**Input data**
□ □ □ □ □ □ □

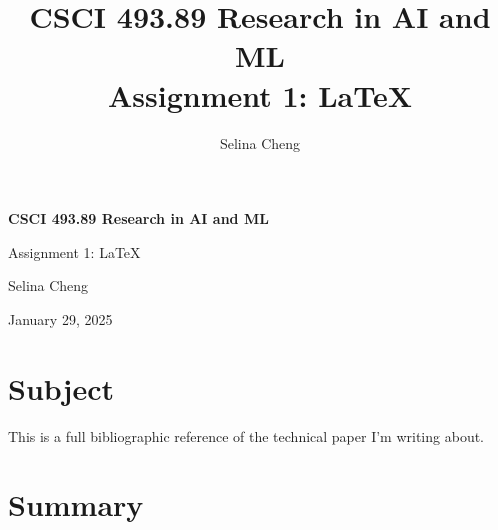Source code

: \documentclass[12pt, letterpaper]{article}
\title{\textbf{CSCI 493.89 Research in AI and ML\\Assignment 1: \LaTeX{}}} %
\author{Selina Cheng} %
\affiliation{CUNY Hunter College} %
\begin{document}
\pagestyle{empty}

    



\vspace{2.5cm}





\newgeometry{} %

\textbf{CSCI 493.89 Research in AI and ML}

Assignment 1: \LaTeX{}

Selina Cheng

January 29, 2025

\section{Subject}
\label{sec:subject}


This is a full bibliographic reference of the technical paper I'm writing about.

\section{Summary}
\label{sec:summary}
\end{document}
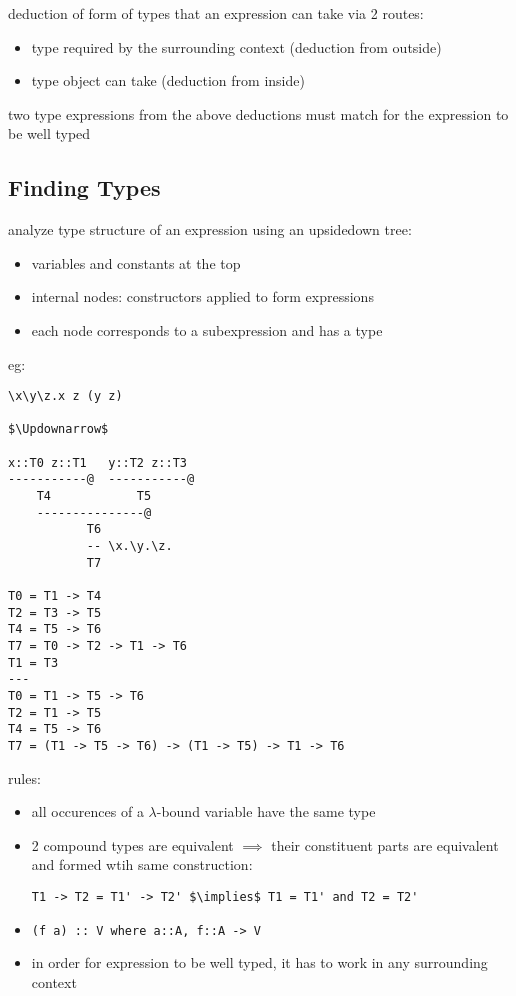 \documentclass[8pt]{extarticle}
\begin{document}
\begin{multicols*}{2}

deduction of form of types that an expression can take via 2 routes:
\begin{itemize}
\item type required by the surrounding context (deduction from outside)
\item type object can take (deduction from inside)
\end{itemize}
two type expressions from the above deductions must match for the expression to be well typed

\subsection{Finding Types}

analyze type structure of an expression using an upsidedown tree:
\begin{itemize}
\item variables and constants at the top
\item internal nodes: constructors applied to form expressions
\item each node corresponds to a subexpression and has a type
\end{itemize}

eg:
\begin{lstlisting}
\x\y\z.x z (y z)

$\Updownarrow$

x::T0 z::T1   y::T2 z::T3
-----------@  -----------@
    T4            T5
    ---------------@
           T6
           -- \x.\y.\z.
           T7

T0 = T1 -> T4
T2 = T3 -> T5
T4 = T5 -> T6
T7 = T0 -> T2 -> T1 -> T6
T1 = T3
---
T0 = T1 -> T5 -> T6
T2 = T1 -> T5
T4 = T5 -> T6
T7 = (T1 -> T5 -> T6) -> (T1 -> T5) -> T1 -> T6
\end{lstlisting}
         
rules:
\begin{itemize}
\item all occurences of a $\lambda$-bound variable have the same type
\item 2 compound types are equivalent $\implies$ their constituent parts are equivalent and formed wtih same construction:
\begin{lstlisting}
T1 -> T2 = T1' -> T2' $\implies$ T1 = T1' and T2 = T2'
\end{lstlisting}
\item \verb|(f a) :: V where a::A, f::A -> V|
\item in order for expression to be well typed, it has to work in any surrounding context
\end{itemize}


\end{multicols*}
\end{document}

□ □ □ □ □ □ □

**Work required**
The entries are to be restated word for word, and no picture should appear in the copy.

**Your response**
Source code

: \documentclass[12pt, letterpaper]{article}
\title{\textbf{CSCI 493.89 Research in AI and ML\\Assignment 1: \LaTeX{}}} %
\author{Selina Cheng} %
\affiliation{CUNY Hunter College} %
\begin{document}
\pagestyle{empty}

    



\vspace{2.5cm}





\newgeometry{} %

\textbf{CSCI 493.89 Research in AI and ML}

Assignment 1: \LaTeX{}

Selina Cheng

January 29, 2025

\section{Subject}
\label{sec:subject}


This is a full bibliographic reference of the technical paper I'm writing about.

\section{Summary}
\label{sec:summary}
\end{document}
 \documentclass[8pt]{extarticle}
\begin{document}
\begin{multicols*}{2}

deduction of form of types that an expression can take via 2 routes:
\begin{itemize}
\item type required by the surrounding context (deduction from outside)
\item type object can take (deduction from inside)
\end{itemize}
two type expressions from the above deductions must match for the expression to be well typed

\subsection{Finding Types}

analyze type structure of an expression using an upsidedown tree:
\begin{itemize}
\item variables and constants at the top
\item internal nodes: constructors applied to form expressions
\item each node corresponds to a subexpression and has a type
\end{itemize}

eg:
\begin{lstlisting}
\x\y\z.x z (y z)

$\Updownarrow$

x::T0 z::T1   y::T2 z::T3
-----------@  -----------@
    T4            T5
    ---------------@
           T6
           -- \x.\y.\z.
           T7

T0 = T1 -> T4
T2 = T3 -> T5
T4 = T5 -> T6
T7 = T0 -> T2 -> T1 -> T6
T1 = T3
---
T0 = T1 -> T5 -> T6
T2 = T1 -> T5
T4 = T5 -> T6
T7 = (T1 -> T5 -> T6) -> (T1 -> T5) -> T1 -> T6
\end{lstlisting}
         
rules:
\begin{itemize}
\item all occurences of a $\lambda$-bound variable have the same type
\item 2 compound types are equivalent $\implies$ their constituent parts are equivalent and formed wtih same construction:
\begin{lstlisting}
T1 -> T2 = T1' -> T2' $\implies$ T1 = T1' and T2 = T2'
\end{lstlisting}
\item \verb|(f a) :: V where a::A, f::A -> V|
\item in order for expression to be well typed, it has to work in any surrounding context
\end{itemize}


\end{multicols*}
\end{document}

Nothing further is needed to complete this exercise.